Dataset items:
____

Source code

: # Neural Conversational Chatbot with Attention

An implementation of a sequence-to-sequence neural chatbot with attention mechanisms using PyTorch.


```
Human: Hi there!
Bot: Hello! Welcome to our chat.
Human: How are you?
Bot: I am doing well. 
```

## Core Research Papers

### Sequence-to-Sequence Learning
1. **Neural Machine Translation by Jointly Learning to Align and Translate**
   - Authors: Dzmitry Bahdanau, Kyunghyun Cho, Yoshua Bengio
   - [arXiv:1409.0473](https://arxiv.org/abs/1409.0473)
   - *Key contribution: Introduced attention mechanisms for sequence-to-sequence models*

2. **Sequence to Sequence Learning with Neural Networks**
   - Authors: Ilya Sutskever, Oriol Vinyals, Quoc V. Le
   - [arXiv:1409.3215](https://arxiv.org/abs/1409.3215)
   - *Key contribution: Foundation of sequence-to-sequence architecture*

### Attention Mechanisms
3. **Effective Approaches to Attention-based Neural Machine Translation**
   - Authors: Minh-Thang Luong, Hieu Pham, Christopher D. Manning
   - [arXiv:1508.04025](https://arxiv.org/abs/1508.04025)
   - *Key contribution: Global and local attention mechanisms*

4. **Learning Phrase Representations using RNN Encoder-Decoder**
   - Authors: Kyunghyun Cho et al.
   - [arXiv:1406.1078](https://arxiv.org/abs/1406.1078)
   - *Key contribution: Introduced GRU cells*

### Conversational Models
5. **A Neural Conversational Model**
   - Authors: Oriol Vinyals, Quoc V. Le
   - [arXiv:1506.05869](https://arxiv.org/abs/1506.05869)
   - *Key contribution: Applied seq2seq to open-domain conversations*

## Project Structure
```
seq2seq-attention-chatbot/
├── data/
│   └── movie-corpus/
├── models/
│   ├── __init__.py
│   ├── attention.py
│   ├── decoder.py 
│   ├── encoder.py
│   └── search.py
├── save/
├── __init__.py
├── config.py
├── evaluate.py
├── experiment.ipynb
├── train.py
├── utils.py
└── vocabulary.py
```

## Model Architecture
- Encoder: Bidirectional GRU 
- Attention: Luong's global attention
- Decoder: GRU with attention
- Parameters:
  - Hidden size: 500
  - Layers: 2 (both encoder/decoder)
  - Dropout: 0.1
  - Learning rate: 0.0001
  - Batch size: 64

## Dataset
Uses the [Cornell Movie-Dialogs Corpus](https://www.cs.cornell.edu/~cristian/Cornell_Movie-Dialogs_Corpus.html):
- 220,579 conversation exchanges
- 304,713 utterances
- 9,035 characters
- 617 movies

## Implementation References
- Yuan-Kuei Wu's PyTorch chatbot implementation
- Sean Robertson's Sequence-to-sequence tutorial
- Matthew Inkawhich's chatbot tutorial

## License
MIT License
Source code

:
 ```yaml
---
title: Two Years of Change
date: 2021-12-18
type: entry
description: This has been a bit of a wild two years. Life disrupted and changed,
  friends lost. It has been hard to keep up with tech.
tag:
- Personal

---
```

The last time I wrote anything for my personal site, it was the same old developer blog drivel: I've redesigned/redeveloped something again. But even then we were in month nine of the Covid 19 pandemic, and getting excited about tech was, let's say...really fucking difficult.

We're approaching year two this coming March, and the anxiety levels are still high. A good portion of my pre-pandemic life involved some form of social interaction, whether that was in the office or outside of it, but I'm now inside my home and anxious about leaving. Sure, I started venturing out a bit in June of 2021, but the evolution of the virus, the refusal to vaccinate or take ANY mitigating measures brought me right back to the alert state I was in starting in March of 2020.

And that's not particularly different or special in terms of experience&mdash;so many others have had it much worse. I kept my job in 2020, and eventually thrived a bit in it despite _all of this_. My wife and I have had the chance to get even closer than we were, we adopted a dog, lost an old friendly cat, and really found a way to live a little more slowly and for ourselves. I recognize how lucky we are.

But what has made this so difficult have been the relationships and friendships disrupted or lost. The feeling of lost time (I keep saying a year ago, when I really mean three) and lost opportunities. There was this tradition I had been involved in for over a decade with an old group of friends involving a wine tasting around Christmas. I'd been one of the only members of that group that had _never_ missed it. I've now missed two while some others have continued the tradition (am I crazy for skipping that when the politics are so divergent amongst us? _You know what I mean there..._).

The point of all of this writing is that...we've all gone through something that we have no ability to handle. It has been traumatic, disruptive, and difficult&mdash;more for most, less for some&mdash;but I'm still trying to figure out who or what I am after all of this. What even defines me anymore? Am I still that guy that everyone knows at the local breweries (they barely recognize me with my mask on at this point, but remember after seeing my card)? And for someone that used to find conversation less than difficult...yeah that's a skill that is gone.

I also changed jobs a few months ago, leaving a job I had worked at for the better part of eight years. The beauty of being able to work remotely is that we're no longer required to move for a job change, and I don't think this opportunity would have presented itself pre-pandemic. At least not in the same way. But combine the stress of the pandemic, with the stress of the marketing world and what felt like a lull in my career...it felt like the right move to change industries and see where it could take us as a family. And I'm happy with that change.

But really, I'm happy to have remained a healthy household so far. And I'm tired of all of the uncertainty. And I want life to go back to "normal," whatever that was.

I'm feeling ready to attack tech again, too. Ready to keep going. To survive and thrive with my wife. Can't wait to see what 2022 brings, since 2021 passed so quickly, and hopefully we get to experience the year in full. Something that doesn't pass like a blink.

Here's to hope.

____

PROBLEM DESCRIPTION >> Each line above that contains "about" counts once; report the total of such lines and nothing more.

ANSWER BOX >> 2